On December 7, 1941, General Douglas MacArthur was a military officer whose career had little to recommend it to the history books. Yet within six months, he was hailed as the hero of Bataan and Corregidor—stunning American defeats though they were—and had come to personify the Allied war effort in the Pacific. Borneman will give particular attention to the myths and realities of MacArthur’s stature as a military commander, particularly his relationships with Franklin Roosevelt, George Marshall and the Joint Chiefs, his development of combined operations despite Army-Navy rivalries, and his recruitment of an accomplished cadre of subordinates. What is the real story behind MacArthur’s continual claims of lack of support from the War Department? There was and remains no middle ground with MacArthur. The adjectives used to describe him—whether of adoration or disdain—were never bland. MacArthur at War shows why through stunning triumphs as well as inexplicable defeats Douglas MacArthur remains one of the most intriguing military leaders of the twentieth century.

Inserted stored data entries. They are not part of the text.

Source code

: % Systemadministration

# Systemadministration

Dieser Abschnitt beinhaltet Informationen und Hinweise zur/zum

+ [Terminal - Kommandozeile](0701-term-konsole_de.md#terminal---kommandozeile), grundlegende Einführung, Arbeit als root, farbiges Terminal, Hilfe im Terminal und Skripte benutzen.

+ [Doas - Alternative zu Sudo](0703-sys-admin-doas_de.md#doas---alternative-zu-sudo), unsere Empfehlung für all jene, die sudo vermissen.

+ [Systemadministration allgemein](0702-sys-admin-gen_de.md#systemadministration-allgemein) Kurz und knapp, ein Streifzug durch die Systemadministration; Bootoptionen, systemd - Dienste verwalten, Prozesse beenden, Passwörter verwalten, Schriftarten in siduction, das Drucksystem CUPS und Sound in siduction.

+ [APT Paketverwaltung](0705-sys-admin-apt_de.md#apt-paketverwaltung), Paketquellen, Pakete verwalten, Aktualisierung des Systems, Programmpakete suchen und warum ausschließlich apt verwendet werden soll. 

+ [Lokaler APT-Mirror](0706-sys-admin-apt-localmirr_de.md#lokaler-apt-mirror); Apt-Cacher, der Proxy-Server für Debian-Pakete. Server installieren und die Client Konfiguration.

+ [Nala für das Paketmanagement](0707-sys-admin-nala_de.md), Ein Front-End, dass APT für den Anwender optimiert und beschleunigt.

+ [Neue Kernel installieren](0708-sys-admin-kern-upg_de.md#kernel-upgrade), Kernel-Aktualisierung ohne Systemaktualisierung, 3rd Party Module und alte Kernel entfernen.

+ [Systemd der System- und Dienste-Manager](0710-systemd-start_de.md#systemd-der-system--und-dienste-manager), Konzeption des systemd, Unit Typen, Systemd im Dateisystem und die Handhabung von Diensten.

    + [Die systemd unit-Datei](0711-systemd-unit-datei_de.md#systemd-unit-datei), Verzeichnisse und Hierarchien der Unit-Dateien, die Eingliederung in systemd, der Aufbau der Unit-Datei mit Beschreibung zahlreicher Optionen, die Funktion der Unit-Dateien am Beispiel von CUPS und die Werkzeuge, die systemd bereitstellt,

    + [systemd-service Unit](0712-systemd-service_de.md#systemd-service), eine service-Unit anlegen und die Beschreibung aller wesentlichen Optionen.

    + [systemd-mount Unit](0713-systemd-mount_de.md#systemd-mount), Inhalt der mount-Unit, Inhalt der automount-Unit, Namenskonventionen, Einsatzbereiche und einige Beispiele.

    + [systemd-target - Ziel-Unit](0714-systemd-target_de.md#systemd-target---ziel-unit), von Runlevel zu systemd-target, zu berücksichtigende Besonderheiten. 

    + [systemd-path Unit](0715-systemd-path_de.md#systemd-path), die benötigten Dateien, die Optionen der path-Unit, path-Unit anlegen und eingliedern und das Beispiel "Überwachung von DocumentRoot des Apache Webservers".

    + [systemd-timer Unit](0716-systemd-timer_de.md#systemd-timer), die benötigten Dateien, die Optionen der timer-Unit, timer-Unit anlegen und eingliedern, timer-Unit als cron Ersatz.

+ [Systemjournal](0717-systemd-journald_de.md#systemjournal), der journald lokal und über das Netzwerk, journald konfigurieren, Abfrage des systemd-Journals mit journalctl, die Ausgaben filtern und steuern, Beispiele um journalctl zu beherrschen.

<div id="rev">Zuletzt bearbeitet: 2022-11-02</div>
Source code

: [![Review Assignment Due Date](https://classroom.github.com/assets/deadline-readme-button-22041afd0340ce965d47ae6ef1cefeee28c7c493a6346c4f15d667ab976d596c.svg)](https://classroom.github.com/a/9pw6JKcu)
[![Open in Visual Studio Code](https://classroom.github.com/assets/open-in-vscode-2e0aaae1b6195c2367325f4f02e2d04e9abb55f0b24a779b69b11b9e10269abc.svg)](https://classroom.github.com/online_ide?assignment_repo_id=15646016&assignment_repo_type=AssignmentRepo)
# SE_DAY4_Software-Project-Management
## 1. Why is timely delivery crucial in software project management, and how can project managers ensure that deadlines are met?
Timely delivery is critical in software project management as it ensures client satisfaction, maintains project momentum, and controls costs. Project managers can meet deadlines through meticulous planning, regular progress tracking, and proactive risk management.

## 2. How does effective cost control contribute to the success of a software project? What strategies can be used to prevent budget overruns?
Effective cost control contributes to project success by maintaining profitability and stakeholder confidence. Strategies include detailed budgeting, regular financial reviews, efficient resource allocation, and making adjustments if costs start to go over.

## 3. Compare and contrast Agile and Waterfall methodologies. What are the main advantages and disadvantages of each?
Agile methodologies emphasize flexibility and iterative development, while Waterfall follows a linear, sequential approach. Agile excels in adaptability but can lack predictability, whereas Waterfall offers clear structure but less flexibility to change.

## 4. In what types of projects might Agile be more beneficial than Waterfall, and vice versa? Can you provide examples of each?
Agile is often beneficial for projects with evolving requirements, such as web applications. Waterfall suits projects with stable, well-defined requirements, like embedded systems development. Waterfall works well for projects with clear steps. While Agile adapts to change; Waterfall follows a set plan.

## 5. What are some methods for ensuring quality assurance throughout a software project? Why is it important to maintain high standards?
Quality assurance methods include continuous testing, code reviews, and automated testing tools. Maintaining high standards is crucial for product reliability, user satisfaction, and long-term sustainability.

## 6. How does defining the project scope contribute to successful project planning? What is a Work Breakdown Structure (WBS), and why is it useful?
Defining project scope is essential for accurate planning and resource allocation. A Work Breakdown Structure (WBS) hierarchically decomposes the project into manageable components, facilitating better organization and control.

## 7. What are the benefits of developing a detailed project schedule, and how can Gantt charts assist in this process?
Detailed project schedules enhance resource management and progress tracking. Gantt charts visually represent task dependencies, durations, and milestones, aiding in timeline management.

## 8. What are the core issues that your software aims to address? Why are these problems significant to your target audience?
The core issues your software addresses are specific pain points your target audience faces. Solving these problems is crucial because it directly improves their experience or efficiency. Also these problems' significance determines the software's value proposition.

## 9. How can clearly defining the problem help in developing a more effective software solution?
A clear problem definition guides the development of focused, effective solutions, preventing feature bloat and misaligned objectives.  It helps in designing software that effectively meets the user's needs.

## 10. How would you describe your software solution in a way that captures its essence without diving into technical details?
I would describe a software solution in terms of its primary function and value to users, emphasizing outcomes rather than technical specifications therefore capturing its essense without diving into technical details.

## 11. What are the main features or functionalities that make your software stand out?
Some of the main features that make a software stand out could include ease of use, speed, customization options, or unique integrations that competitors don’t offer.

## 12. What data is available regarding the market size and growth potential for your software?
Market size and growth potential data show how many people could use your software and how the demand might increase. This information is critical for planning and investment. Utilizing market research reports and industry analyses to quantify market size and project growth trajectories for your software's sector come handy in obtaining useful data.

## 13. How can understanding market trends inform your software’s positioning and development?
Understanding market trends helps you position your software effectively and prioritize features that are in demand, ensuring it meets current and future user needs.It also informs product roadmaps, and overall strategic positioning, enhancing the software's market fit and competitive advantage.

Speaker: Walter R. Borneman
Walter R. Borneman writes about American military and political history. His latest book, MacArthur at War, focuses on Douglas MacArthur’s evolution as a military commander and his rapid rise during World War II to become an iconic global hero. Borneman’s books include the national bestseller, The Admirals: Nimitz, Halsey, Leahy, and King, winner of the Samuel Eliot Morison Award for Naval Literature, and an award-winning biography of President James K. Polk titled Polk, The Man Who Transformed the Presidency and America. His commentary has appeared in the New York Times, Washington Post, Wall Street Journal, and on FoxNews.com. He has a master’s degree in history and a law degree and lives in Colorado.